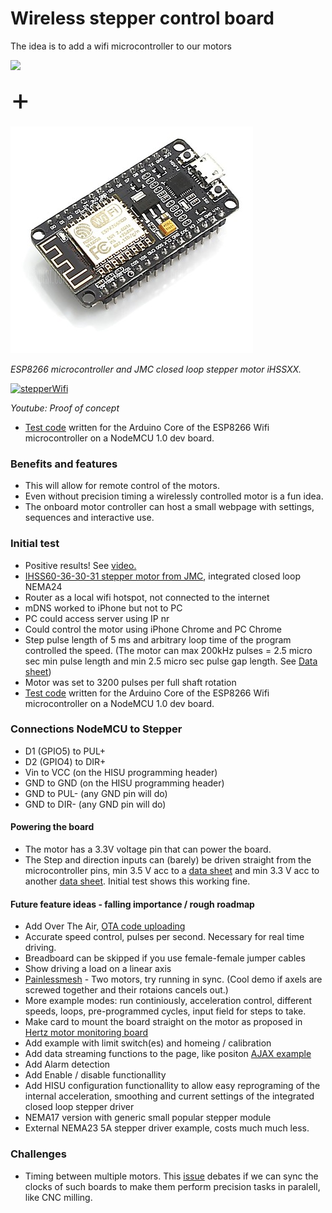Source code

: # Wireless stepper control board

The idea is to add a wifi microcontroller to our motors

![](https://github.com/fellesverkstedet/fabricatable-machines/raw/master/hertz-axis-monitor/img/ihss57-integrated-closed-loop-stepper-from-jmc.jpg)

<font size="100">+</font>

![](img/esp8266.PNG)

*ESP8266 microcontroller and JMC closed loop stepper motor iHSSXX.*

[![stepperWifi](http://img.youtube.com/vi/pCvchR9jpPg/0.jpg)](http://www.youtube.com/watch?v=pCvchR9jpPg "stepperWifi")

*Youtube: Proof of concept*

* [Test code](stepperWifi/stepperWifi.ino) written for the Arduino Core of the ESP8266 Wifi microcontroller on a NodeMCU 1.0 dev board.

### Benefits and features
* This will allow for remote control of the motors. 
* Even without precision timing a wirelessly controlled motor is a fun idea.
* The onboard motor controller can host a small webpage with settings, sequences and interactive use.

### Initial test
* Positive results! See [video.](http://img.youtube.com/vi/pCvchR9jpPg/0.jpg)
* [IHSS60-36-30-31 stepper motor from JMC](http://www.jmc-motor.com/product/954.html), integrated closed loop NEMA24 
* Router as a local wifi hotspot, not connected to the internet
* mDNS worked to iPhone but not to PC
* PC could access server using IP nr 
* Could control the motor using iPhone Chrome and PC Chrome
* Step pulse length of 5 ms and arbitrary loop time of the program controlled the speed. (The motor can max 200kHz pulses = 2.5 micro sec min pulse length and min 2.5 micro sec pulse gap length. See [Data sheet](http://www.jmc-motor.com/file/1806080877.pdf))
* Motor was set to 3200 pulses per full shaft rotation
* [Test code](stepperWifi/stepperWifi.ino) written for the Arduino Core of the ESP8266 Wifi microcontroller on a NodeMCU 1.0 dev board.

### Connections NodeMCU to Stepper
* D1 (GPIO5) to PUL+
* D2 (GPIO4) to DIR+
* Vin to VCC (on the HISU programming header)
* GND to GND (on the HISU programming header)
* GND to PUL- (any GND pin will do)
* GND to DIR- (any GND pin will do)

#### Powering the board
* The motor has a 3.3V voltage pin that can power the board. 
* The Step and direction inputs can (barely) be driven straight from the microcontroller pins, min 3.5 V acc to a [data sheet](https://www.cnc-technics.de/stepper_motoren_integrated.pdf) and min 3.3 V acc to another [data sheet](https://webseite.sorotec.de/download/Technische-Daten/schrittmotor_datenblaetter/jmc_closed_loop/DS_iHSSXXen_181030Soro.pdf). Initial test shows this working fine. 

#### Future feature ideas - falling importance / rough roadmap
* Add Over The Air, [OTA code uploading](https://arduino-esp8266.readthedocs.io/en/latest/ota_updates/readme.html)
* Accurate speed control, pulses per second. Necessary for real time driving.
* Breadboard can be skipped if you use female-female jumper cables
* Show driving a load on a linear axis
* [Painlessmesh](http://painlessmesh.gitlab.io) - Two motors, try running in sync. (Cool demo if axels are screwed together and their rotaions cancels out.)
* More example modes: run continiously, acceleration control, different speeds, loops, pre-programmed cycles, input field for steps to take.
* Make card to mount the board straight on the motor as proposed in [Hertz motor monitoring board](https://github.com/fellesverkstedet/fabricatable-machines/tree/master/hertz-axis-monitor#hertz---axis-monitoring-board)
* Add example with limit switch(es) and homeing / calibration
* Add data streaming functions to the page, like positon [AJAX example](https://circuits4you.com/2018/02/04/esp8266-ajax-update-part-of-web-page-without-refreshing/)
* Add Alarm detection
* Add Enable / disable functionallity
* Add HISU configuration functionallity to allow easy reprograming of the internal acceleration, smoothing and current settings of the integrated closed loop stepper driver
* NEMA17 version with generic small popular stepper module
* External NEMA23 5A stepper driver example, costs much much less.

### Challenges
* Timing between multiple motors. This [issue](https://github.com/fellesverkstedet/fabricatable-machines/issues/30#) debates if we can sync the clocks of such boards to make them perform precision tasks in paralell, like CNC milling.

.....

Brief. Which lines above include the word "axis"? Show each one.

Reply to the task.
![](https://github.com/fellesverkstedet/fabricatable-machines/raw/master/hertz-axis-monitor/img/ihss57-integrated-closed-loop-stepper-from-jmc.jpg)
* Show driving a load on a linear axis
* Make card to mount the board straight on the motor as proposed in [Hertz motor monitoring board](https://github.com/fellesverkstedet/fabricatable-machines/tree/master/hertz-axis-monitor#hertz---axis-monitoring-board)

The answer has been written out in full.